As pensões relacionadas com o rendimento constituem, na sua esmagadora maioria, a principal fonte de rendimento dos Europeus com 65 anos ou mais. Porém, menos de metade dos consumidores da União Europeia (UE) confia que terá dinheiro suficiente para viver, com conforto, durante a reforma e, em vários países, este nível de confiança desce para 30% ou mesmo para menos, o que suscita preocupações, quanto à adequação das pensões.

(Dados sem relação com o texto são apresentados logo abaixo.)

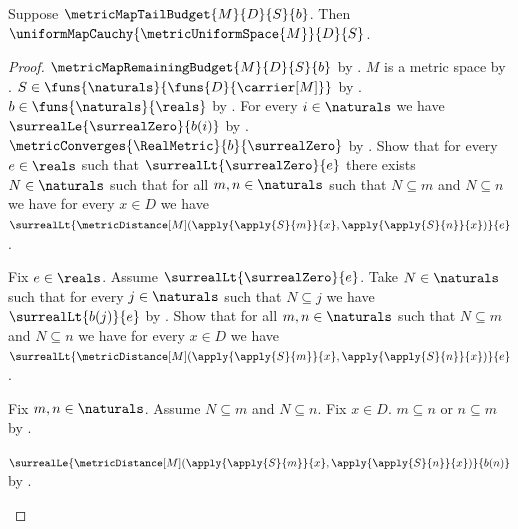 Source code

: \begin{theorem}\label{uniform_map_cauchy_from_tail_budget}
    Suppose $\metricMapTailBudget{M}{D}{S}{b}$.
    Then $\uniformMapCauchy{\metricUniformSpace{M}}{D}{S}$.
\end{theorem}
\begin{proof}
    $\metricMapRemainingBudget{M}{D}{S}{b}$
        by .
    $M$ is a metric space
        by .
    $S\in\funs{\naturals}{\funs{D}{\carrier[M]}}$
        by .
    $b\in\funs{\naturals}{\reals}$
        by .
    For every $i\in\naturals$ we have
        $\surrealLe{\surrealZero}{b(i)}$
        by .
    $\metricConverges{\RealMetric}{b}{\surrealZero}$
        by .
    Show that for every $e\in\reals$ such that
        $\surrealLt{\surrealZero}{e}$ there exists $N\in\naturals$
        such that for all $m,n\in\naturals$ such that
            $N\subseteq m$ and $N\subseteq n$ we have
            for every $x\in D$ we have
            $\surrealLt{\metricDistance[M]
                (\apply{\apply{S}{m}}{x},
                 \apply{\apply{S}{n}}{x})}{e}$.
    \begin{subproof}
        Fix $e\in\reals$.
        Assume $\surrealLt{\surrealZero}{e}$.
        Take $N\in\naturals$ such that for every $j\in\naturals$
            such that $N\subseteq j$ we have $\surrealLt{b(j)}{e}$
            by
            .
        Show that for all $m,n\in\naturals$ such that
            $N\subseteq m$ and $N\subseteq n$ we have
            for every $x\in D$ we have
            $\surrealLt{\metricDistance[M]
                (\apply{\apply{S}{m}}{x},
                 \apply{\apply{S}{n}}{x})}{e}$.
        \begin{subproof}
            Fix $m,n\in\naturals$.
            Assume $N\subseteq m$ and $N\subseteq n$.
            Fix $x\in D$.
            $m\subseteq n$ or $n\subseteq m$
                by
                .
            \begin{byCase}
                    $\surrealLe{\metricDistance[M]
                        (\apply{\apply{S}{m}}{x},
                         \apply{\apply{S}{n}}{x})}{b(n)}$
                        by .

\end{byCase}
\end{subproof}
\end{subproof}
\end{proof}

A proteção dos idosos contra a pobreza é uma função essencial dos regimes de pensões. As pensões de velhice são pagamentos periódicos destinados a manter o rendimento do beneficiário, após a reforma da atividade profissional remunerada na idade legal ou normal, ou a apoiar o rendimento das pessoas idosas, exceto se os pagamentos são feitos por um período limitado.
De acordo com o Eurostat, as pensões de velhice, na Europa, variam significativamente, tanto em termos nominais como em termos de poder de compra padrão (PPC).
Para simplificar, a Euronews Business converte o rendimento anual da pensão em montantes mensais, dividindo-o por 12 meses. Assim, em 2021, a despesa média mensal bruta com a pensão de velhice, por beneficiário na UE, variou muito, desde 2575 euros, no Luxemburgo, até 226 euros, na Bulgária, com a média da UE a situar-se em 1224 euros.
Incluindo os países da Associação Europeia de Comércio Livre (EFTA) e os países candidatos à UE, a Islândia registou a média mais elevada, com 2762 euros, enquanto a Albânia registou a média mais baixa, com 131 euros.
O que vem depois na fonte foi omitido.